---------- SUPPLIED MATERIAL ----------

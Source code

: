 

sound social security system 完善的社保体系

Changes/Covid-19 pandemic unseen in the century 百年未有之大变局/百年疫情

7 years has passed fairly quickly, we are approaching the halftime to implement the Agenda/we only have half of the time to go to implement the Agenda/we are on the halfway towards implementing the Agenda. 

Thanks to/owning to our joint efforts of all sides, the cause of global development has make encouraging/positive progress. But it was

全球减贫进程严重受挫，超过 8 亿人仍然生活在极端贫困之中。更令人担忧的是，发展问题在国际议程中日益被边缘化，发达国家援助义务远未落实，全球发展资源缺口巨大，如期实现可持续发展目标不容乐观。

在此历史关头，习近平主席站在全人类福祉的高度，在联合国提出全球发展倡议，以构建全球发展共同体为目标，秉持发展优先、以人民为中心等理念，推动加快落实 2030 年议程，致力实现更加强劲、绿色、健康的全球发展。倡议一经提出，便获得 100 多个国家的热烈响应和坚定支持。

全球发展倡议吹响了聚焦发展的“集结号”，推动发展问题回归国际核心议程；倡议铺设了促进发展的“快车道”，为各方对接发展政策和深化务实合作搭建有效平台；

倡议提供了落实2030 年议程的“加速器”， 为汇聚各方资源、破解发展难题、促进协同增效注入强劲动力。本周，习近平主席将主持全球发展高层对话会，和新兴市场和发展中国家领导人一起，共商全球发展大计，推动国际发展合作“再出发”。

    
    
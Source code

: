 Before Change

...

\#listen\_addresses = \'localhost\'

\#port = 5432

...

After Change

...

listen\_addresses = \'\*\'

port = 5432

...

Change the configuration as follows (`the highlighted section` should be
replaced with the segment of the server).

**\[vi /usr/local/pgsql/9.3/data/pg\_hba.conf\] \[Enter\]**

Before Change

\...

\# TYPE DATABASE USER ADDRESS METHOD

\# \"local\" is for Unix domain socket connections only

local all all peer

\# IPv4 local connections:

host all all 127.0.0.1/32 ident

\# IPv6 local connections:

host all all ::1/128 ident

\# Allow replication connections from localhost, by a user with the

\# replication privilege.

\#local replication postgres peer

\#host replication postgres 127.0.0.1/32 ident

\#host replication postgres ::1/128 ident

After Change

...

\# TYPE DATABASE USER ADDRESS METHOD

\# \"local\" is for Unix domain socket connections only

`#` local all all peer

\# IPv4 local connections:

----------

• EXERCISE
Start at the first line of the entries and stop at the line that contains "Thanks to/owning to". Repeat every line in that span exactly, and nothing beyond it.

• EXERCISE SOLUTION
Source code

: 

sound social security system 完善的社保体系

Changes/Covid-19 pandemic unseen in the century 百年未有之大变局/百年疫情

7 years has passed fairly quickly, we are approaching the halftime to implement the Agenda/we only have half of the time to go to implement the Agenda/we are on the halfway towards implementing the Agenda. 

Thanks to/owning to our joint efforts of all sides, the cause of global development has make encouraging/positive progress. But it was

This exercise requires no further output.